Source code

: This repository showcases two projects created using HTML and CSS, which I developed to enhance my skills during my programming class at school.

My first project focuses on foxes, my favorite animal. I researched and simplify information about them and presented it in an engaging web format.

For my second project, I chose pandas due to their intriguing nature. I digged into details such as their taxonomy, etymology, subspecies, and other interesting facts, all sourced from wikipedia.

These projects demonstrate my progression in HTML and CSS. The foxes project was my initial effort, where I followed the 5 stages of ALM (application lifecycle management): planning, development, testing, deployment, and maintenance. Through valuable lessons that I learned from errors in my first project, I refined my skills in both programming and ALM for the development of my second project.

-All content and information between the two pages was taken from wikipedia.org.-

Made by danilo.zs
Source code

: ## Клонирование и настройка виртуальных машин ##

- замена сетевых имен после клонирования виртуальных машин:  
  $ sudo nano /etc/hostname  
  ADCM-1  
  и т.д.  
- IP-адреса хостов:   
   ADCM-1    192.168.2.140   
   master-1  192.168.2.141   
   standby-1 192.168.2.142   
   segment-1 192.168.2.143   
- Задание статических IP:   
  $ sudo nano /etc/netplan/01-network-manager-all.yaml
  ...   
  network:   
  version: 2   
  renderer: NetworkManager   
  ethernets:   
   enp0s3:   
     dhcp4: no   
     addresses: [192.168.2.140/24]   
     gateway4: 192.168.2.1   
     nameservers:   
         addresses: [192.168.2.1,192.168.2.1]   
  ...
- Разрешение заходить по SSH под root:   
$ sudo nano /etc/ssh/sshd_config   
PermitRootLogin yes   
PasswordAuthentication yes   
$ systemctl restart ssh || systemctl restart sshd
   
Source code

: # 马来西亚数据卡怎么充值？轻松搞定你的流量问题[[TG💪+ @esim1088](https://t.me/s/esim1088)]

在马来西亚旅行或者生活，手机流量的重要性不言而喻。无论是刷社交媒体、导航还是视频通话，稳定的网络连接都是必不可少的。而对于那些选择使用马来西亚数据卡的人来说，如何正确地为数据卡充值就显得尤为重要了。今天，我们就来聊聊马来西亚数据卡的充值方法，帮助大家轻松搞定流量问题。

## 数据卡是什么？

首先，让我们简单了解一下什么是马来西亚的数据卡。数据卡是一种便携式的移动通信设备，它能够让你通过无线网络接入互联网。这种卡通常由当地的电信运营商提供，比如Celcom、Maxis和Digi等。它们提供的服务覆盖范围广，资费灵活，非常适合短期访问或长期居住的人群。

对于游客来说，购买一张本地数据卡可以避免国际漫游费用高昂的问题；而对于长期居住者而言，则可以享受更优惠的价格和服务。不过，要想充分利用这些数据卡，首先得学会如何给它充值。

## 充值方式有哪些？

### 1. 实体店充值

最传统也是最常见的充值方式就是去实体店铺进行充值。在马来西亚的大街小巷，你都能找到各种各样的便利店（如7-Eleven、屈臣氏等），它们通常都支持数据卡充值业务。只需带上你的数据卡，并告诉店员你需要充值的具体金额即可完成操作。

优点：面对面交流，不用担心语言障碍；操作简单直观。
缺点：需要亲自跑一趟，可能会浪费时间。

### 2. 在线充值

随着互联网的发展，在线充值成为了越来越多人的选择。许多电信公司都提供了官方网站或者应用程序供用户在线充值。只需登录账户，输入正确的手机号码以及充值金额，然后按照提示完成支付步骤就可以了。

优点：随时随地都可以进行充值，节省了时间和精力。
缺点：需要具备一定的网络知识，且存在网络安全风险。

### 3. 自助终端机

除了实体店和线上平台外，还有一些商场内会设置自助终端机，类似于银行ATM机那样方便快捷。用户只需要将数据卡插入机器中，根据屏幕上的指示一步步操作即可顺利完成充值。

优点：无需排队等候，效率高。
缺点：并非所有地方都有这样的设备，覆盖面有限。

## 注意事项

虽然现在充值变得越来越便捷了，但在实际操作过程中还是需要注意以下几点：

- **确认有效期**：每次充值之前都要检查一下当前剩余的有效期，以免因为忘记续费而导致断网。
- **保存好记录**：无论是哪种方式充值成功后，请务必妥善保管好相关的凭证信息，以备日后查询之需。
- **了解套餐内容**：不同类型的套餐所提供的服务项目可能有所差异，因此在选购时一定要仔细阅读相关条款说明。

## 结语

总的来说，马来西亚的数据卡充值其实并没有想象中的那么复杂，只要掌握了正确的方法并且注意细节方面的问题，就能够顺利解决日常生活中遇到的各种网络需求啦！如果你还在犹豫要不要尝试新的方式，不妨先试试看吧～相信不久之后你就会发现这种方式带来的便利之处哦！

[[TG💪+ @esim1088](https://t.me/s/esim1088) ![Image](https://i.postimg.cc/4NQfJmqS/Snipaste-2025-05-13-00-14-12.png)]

* Exercise objective:
Copy whichever lines in the listing above contain the word "information".

* Solution for this exercise:
My first project focuses on foxes, my favorite animal. I researched and simplify information about them and presented it in an engaging web format.
-All content and information between the two pages was taken from wikipedia.org.-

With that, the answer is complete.